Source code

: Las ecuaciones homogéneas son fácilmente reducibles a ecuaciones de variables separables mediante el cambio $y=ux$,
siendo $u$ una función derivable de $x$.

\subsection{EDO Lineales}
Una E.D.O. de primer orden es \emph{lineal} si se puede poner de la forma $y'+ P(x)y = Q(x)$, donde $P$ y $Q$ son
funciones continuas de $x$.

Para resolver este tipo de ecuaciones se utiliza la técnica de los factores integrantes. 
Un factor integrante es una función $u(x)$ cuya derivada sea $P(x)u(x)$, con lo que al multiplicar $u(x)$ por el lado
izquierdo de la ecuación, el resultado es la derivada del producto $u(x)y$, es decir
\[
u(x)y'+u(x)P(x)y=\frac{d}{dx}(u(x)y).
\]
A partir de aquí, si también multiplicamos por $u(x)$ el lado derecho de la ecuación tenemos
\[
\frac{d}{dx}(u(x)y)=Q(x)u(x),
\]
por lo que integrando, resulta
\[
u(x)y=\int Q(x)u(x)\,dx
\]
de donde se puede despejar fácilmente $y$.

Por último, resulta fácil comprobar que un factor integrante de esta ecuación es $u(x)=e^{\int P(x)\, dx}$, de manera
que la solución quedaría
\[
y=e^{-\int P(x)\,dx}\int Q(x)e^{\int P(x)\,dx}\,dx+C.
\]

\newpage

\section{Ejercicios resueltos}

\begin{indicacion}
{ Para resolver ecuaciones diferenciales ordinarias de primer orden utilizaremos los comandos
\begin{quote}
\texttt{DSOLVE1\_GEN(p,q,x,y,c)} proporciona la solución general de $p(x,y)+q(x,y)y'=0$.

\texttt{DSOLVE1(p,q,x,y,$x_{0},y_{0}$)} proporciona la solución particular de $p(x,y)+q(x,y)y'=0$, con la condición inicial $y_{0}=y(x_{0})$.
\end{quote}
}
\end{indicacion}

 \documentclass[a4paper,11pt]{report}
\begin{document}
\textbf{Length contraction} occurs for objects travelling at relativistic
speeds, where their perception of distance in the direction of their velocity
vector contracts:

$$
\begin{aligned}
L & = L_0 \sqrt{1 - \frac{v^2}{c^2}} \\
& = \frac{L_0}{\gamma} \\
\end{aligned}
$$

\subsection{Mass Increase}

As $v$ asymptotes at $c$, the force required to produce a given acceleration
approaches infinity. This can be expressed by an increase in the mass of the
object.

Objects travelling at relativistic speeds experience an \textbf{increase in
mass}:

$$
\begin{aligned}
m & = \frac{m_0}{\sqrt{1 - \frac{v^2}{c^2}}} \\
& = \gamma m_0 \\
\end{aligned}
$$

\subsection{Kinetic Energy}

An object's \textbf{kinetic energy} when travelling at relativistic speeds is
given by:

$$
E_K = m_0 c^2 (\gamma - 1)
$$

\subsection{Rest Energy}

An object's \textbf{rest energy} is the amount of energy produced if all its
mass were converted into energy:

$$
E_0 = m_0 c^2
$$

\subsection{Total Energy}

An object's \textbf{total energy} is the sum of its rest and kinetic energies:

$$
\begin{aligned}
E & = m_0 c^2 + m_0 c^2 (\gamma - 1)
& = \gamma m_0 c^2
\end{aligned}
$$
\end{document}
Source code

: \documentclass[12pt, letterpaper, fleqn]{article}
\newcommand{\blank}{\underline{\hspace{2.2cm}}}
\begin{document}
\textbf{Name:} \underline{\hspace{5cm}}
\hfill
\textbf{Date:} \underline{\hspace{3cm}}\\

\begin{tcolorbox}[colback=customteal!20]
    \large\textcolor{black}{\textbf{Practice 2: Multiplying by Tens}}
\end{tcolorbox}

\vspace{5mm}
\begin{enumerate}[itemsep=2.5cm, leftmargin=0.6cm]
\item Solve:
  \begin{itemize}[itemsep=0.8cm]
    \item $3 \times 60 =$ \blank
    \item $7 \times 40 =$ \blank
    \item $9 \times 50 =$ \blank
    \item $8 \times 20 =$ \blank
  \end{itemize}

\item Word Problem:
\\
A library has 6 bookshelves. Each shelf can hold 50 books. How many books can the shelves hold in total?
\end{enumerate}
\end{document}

• EXERCISE REQUIREMENTS:
Retype the data in full, and keep every line identical to the original.

• ANSWER TO THIS PROBLEM:
Source code

: Las ecuaciones homogéneas son fácilmente reducibles a ecuaciones de variables separables mediante el cambio $y=ux$,
siendo $u$ una función derivable de $x$.

\subsection{EDO Lineales}
Una E.D.O. de primer orden es \emph{lineal} si se puede poner de la forma $y'+ P(x)y = Q(x)$, donde $P$ y $Q$ son
funciones continuas de $x$.

Para resolver este tipo de ecuaciones se utiliza la técnica de los factores integrantes. 
Un factor integrante es una función $u(x)$ cuya derivada sea $P(x)u(x)$, con lo que al multiplicar $u(x)$ por el lado
izquierdo de la ecuación, el resultado es la derivada del producto $u(x)y$, es decir
\[
u(x)y'+u(x)P(x)y=\frac{d}{dx}(u(x)y).
\]
A partir de aquí, si también multiplicamos por $u(x)$ el lado derecho de la ecuación tenemos
\[
\frac{d}{dx}(u(x)y)=Q(x)u(x),
\]
por lo que integrando, resulta
\[
u(x)y=\int Q(x)u(x)\,dx
\]
de donde se puede despejar fácilmente $y$.

Por último, resulta fácil comprobar que un factor integrante de esta ecuación es $u(x)=e^{\int P(x)\, dx}$, de manera
que la solución quedaría
\[
y=e^{-\int P(x)\,dx}\int Q(x)e^{\int P(x)\,dx}\,dx+C.
\]

\newpage

\section{Ejercicios resueltos}

\begin{indicacion}
{ Para resolver ecuaciones diferenciales ordinarias de primer orden utilizaremos los comandos
\begin{quote}
\texttt{DSOLVE1\_GEN(p,q,x,y,c)} proporciona la solución general de $p(x,y)+q(x,y)y'=0$.

\texttt{DSOLVE1(p,q,x,y,$x_{0},y_{0}$)} proporciona la solución particular de $p(x,y)+q(x,y)y'=0$, con la condición inicial $y_{0}=y(x_{0})$.
\end{quote}
}
\end{indicacion}

 \documentclass[a4paper,11pt]{report}
\begin{document}
\textbf{Length contraction} occurs for objects travelling at relativistic
speeds, where their perception of distance in the direction of their velocity
vector contracts:

$$
\begin{aligned}
L & = L_0 \sqrt{1 - \frac{v^2}{c^2}} \\
& = \frac{L_0}{\gamma} \\
\end{aligned}
$$

\subsection{Mass Increase}

As $v$ asymptotes at $c$, the force required to produce a given acceleration
approaches infinity. This can be expressed by an increase in the mass of the
object.

Objects travelling at relativistic speeds experience an \textbf{increase in
mass}:

$$
\begin{aligned}
m & = \frac{m_0}{\sqrt{1 - \frac{v^2}{c^2}}} \\
& = \gamma m_0 \\
\end{aligned}
$$

\subsection{Kinetic Energy}

An object's \textbf{kinetic energy} when travelling at relativistic speeds is
given by:

$$
E_K = m_0 c^2 (\gamma - 1)
$$

\subsection{Rest Energy}

An object's \textbf{rest energy} is the amount of energy produced if all its
mass were converted into energy:

$$
E_0 = m_0 c^2
$$

\subsection{Total Energy}

An object's \textbf{total energy} is the sum of its rest and kinetic energies:

$$
\begin{aligned}
E & = m_0 c^2 + m_0 c^2 (\gamma - 1)
& = \gamma m_0 c^2
\end{aligned}
$$
\end{document}
Source code

: \documentclass[12pt, letterpaper, fleqn]{article}
\newcommand{\blank}{\underline{\hspace{2.2cm}}}
\begin{document}
\textbf{Name:} \underline{\hspace{5cm}}
\hfill
\textbf{Date:} \underline{\hspace{3cm}}\\

\begin{tcolorbox}[colback=customteal!20]
    \large\textcolor{black}{\textbf{Practice 2: Multiplying by Tens}}
\end{tcolorbox}

\vspace{5mm}
\begin{enumerate}[itemsep=2.5cm, leftmargin=0.6cm]
\item Solve:
  \begin{itemize}[itemsep=0.8cm]
    \item $3 \times 60 =$ \blank
    \item $7 \times 40 =$ \blank
    \item $9 \times 50 =$ \blank
    \item $8 \times 20 =$ \blank
  \end{itemize}

\item Word Problem:
\\
A library has 6 bookshelves. Each shelf can hold 50 books. How many books can the shelves hold in total?
\end{enumerate}
\end{document}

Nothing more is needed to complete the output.